I'm puzzled.  Whatever it says in the offering statement, if I own say apartment 1201 in week 15, or if 52 people own 52 floating weeks in apartment 1201, how can management put apartment 1201 out for rent? (Not to mention who gets that rental income.)

In a location like Myrtle Beach or Cape Cod, those 52 people would be competing to reserve one of the dozen or so good weeks in the year. But Manhattan is a 52-week destination, so that can't be the problem.


----------



## johnrsrq (Jul 27, 2014)

abbekit said:


> http://nyti.ms/1nEaEZK
> 
> The state attorney general obtained a court order in response to complaints from buyers who say they were misled by the hotel, the Manhattan Club.



I like the place on Miami Beach.


----------



## vacationhopeful (Jul 27, 2014)

Conan said:


> I'm puzzled.  ... so that can't be the problem.



It is the problem. Weeks are booked per calendar year with KNOWN high demand times (like NYE and Thanksgiving weekend). The "owner" has "unsold inventory WHICH of course he can books (and rent). And with $1600+ weekly MFs, the "owner" has the right to rent intervals out who are NOT paying MFs and deduct the "costs" to do so. And then the is the complex multiple "plans" sold - some must book a 3 nights once and 4 nights - with or without weekends. Some are midweek stays. That creates "unbookable" single nights - which can be rented out. Plus, those "unbookable" NY type of days -- most of January (those arctic winds blowing thru the canyons of skyscrapers) or August (the sunbaked streets) heat. Well, maybe they were empty or not ... but the later in the year it gets .. then the answer to owners is: should have called earlier, there was open time earlier in the year. Now there is NOTHING open to book or only single nights .. but not the nights YOU want.

Wall Street has very creative accountants - who do you think is performing the audits?


----------



## TUGBrian (Jul 30, 2014)

another article, might contain a few more tidbits of info

http://www.crainsnewyork.com/articl...-midtown-time-share-ordered-to-suspend-sales#


----------



## WBP (Aug 3, 2014)

This is interesting:

http://www.ag.ny.gov/press-release/...-barring-sales-manhattan-club-timeshare-hotel

I can't begin to imagine what the New York State Timeshare Purchaser Disclosure documents will look like once the New York State Attorney General's Office is finished having the Manhattan Club for dinner.


----------



## dansimms (Aug 3, 2014)

*Glad to see them shut down*

Glad they were shut down.  Treated the sales reps like garbage.


----------



## arlock (Aug 4, 2014)

Has Anyone else sat down and did the math?  14000 owners, assuming they all book, and are split evenly between all 52 weeks, that's 269 suites being used each week.  There are 286 total suites at the resort.  I realize they have some who are every other year, but still there wouldn't be that many unfilled, I think.

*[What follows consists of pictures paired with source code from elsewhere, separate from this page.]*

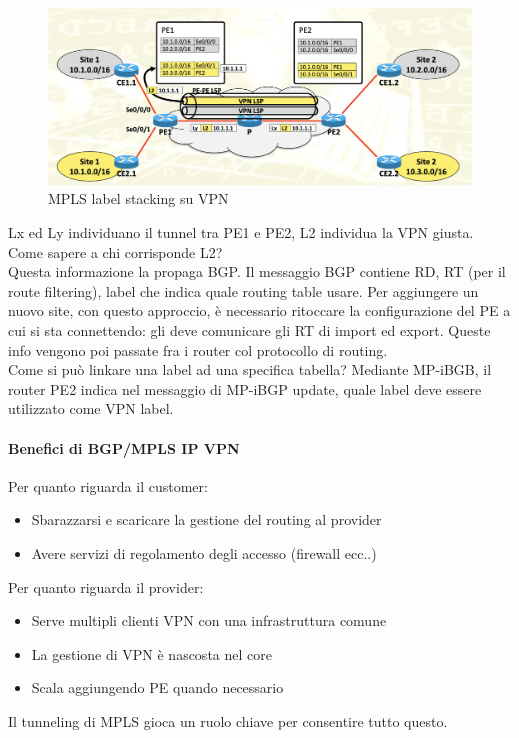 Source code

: \documentclass{article}
\begin{document}
\begin{figure}[H]
    \centering
    \includegraphics[scale=0.5]{figures/vpn label stacking.png}
    \caption{MPLS label stacking su VPN}
\end{figure}
\noindent Lx ed Ly individuano il tunnel tra PE1 e PE2, L2 individua la VPN giusta. Come sapere a chi corrisponde L2? \\ Questa informazione la propaga BGP. Il messaggio BGP contiene RD, RT (per il route filtering), label che indica quale routing table usare. Per aggiungere un nuovo site, con questo approccio, è necessario ritoccare la configurazione del PE a cui si sta connettendo: gli deve comunicare gli RT di import ed export. Queste info vengono poi passate fra i router col protocollo di routing. \\ Come si può linkare una label ad una specifica tabella? Mediante MP-iBGB, il router PE2 indica nel messaggio di MP-iBGP update, quale label deve essere utilizzato come VPN label.

\paragraph{Benefici di BGP/MPLS IP VPN} Per quanto riguarda il customer:
\begin{itemize}
    \item Sbarazzarsi e scaricare la gestione del routing al provider
    \item Avere servizi di regolamento degli accesso (firewall ecc..)
\end{itemize}
Per quanto riguarda il provider:
\begin{itemize}
    \item Serve multipli clienti VPN con una infrastruttura comune
    \item La gestione di VPN è nascosta nel core
    \item Scala aggiungendo PE quando necessario
\end{itemize}
Il tunneling di MPLS gioca un ruolo chiave per consentire tutto questo.
\end{document}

I know there are mixed opinions on this topic, but this is one of the arguments in favor of fixed weeks usage.


----------



## vacationhopeful (Aug 4, 2014)

I did the math about 5 minutes after those numbers were posted. But these complaints have been aired for YEARS! Too many types of ownerships; too many options in booking; vast numbers of units DUMPED into multiple exchange venues. 

Smoke and mirrors on the unit availability and head count of owners. The $1000+ transfer fee --- sky rocketing MFs --- sure, owners WALK but I bet few are foreclosed on ... (that would mean the HOA would have to pay legal fees, have an auction, make it public (hurt new sales) ... just is all part of the smoke & mirrors accounting process. I bet they even have estates and divoricing couples PAYING them to take back the deeds - another cash cow. Unreported cash cow.


----------



## mpizza (Aug 4, 2014)

More juicy court filings:


https://xa.yimg.com/kq/groups/21021570/863214936/name/AG&#39;s Memorandum of Law in Support .pdf

Investigation shows oversold units, misrepresentation from sales staff, etc.

Maria


----------



## Conan (Aug 4, 2014)

Conan said:


> I'm puzzled.  Whatever it says in the offering statement, if I own say apartment 1201 in week 15, or if 52 people own 52 floating weeks in apartment 1201, how can management put apartment 1201 out for rent? (Not to mention who gets that rental income.)



Nothing said about Unit 1201, but the memo of law (page 29) says they sold 75.48 annual weeks in Unit 2217.

I thought that only happened in Mel Brooks' _The Producers_!


----------



## Conan (Aug 4, 2014)

vacationhopeful said:


> The "owner" has "unsold inventory,... intervals out who are NOT paying MFs, and ..."unbookable" single nights - which can be rented out. Plus, ... most of January ... Or August.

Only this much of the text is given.